Assim, o consenso foi se construindo no Congresso, a toque de
caixa, em nome da aprovação de um projeto cada vez mais descaracterizado. A explicação para essa falta de ousadia talvez
esteja em um dilema que esteve presente desde que o Marco Legal começou a ser debatido.
O ambiente de negócios brasileiro não é ruim apenas para as startups. Ele é
ruim para todas as empresas A tentação de estender a estas últimas qualquer
solução que venha a ser aplicada às primeiras é, assim, muito grande. Se algo é
bom para as startups, é bom para todos.
Com isso, o Marco Legal acabou pretendendo regular algumas
questões que afetam um universo que vai além daquele das startups, o que amplia
os efeitos das medidas sugeridas, podendo fazer com que estas enfrentem maior
resistência – a autorização para que as sociedades anônimas realizem
publicações legais pela internet, que tem provocado polêmica e sem dúvida é
necessária para as startups, pode ser considerado um exemplo de medida desse
tipo. Um projeto mais focado talvez tivesse tramitado sem ter que sacrificar
tantos pontos e poderia ter tratado outros tantos de forma mais ambiciosa.
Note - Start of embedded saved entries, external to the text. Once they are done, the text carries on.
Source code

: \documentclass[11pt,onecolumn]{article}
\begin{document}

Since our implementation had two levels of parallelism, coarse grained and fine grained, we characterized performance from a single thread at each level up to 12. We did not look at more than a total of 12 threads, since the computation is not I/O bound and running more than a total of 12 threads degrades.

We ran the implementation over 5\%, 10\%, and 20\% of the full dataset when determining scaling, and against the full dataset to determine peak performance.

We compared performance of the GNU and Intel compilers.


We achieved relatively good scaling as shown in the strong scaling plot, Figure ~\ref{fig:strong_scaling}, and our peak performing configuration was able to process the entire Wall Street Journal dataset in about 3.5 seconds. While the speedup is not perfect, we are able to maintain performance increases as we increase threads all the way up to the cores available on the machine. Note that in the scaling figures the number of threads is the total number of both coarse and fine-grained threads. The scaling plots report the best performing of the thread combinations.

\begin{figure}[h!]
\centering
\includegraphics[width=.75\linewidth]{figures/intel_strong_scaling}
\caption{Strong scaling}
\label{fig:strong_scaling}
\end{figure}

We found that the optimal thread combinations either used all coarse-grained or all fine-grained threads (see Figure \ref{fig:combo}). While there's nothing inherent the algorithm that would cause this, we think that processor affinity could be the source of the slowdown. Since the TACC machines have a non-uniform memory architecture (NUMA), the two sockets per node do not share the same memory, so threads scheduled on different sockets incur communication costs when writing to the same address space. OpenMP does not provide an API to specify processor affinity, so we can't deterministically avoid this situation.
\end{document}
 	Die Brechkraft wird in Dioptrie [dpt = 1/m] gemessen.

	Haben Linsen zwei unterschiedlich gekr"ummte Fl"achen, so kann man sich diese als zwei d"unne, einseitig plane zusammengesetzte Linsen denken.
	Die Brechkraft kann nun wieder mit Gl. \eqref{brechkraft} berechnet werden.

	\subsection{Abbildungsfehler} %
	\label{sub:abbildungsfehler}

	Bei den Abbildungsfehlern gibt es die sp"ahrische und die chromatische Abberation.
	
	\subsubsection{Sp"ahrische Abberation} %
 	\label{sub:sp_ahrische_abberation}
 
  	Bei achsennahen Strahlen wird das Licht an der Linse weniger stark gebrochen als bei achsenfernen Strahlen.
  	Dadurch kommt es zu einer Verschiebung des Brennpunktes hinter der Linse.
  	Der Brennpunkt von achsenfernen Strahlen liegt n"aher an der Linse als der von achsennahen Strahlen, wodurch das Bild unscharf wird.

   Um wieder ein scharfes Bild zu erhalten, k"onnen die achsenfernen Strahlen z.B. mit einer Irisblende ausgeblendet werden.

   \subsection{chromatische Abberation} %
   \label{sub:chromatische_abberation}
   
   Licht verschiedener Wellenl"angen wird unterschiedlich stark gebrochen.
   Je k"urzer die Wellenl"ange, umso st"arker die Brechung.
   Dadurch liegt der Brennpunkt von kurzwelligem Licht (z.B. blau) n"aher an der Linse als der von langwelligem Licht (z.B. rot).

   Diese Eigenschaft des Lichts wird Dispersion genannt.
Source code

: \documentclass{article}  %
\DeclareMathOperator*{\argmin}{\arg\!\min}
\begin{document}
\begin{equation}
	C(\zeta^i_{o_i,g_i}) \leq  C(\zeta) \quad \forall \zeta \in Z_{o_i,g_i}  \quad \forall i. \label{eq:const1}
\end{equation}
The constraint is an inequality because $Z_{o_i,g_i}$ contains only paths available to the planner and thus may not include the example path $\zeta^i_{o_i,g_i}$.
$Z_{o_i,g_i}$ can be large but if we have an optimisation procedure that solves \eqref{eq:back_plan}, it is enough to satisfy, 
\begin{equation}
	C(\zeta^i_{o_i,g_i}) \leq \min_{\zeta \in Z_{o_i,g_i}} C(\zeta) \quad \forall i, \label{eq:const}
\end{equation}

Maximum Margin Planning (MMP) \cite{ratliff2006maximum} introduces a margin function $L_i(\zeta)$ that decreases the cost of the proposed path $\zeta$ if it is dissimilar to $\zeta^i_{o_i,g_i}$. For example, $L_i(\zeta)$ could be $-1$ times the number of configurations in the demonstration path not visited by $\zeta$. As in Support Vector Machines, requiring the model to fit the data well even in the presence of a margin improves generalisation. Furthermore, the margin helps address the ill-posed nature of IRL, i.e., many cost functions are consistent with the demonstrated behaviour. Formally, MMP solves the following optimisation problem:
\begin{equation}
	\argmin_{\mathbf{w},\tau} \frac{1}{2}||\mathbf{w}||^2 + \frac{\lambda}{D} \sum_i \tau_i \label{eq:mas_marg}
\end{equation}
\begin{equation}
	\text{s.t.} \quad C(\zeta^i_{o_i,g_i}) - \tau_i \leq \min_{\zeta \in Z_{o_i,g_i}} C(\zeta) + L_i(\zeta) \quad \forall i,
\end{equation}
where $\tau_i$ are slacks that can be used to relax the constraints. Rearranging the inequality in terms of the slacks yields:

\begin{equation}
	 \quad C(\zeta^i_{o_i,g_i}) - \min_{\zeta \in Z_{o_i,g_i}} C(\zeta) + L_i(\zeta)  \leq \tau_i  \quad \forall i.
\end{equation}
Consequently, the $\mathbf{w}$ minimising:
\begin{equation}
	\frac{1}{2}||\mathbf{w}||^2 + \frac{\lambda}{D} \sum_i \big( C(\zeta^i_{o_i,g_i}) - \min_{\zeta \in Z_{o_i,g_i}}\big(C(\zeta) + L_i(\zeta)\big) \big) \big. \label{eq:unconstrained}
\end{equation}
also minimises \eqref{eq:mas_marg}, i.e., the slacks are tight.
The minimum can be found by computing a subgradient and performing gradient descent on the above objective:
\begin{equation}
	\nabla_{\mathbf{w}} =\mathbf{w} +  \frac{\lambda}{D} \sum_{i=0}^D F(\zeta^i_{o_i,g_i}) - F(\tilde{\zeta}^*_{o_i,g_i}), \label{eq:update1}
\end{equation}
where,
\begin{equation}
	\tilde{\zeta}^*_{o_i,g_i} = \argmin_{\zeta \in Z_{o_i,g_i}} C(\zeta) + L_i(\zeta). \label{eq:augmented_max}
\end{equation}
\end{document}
Mesmo limitando o alcance do Marco Legal às startups propriamente
ditas, iniciativas poderão ser rejeitadas pelo receio de que possam afetar
negativamente as contas públicas. Para contornar esse obstáculo,
o debate precisaria ser mais aprofundado, o que provaria que, ao contrário, muitos
dos incentivos às startups têm o potencial de ter impactos positivos, gerando
mais renda e, com isso, aumentando a arrecadação. Senão, o que resta é assegurar
aos legisladores que o número
de empresas beneficiadas não seja exagerado, o que facilitaria a aceitação de
algumas ideias que acabaram barradas no Congresso. Nesse sentido, o Marco Legal procura limitar
o enquadramento das startups, definindo inclusive condições objetivas para
tanto. A lógica de se conceber uma definição de startup deveria ser a de permitir
que se propiciasse a quem empreende ou investe nesse tipo de empresa vantagens
que seria inviável estender a todas as demais. Veio a definição, relativamente
restritiva, mas não vieram os benefícios no nível esperado.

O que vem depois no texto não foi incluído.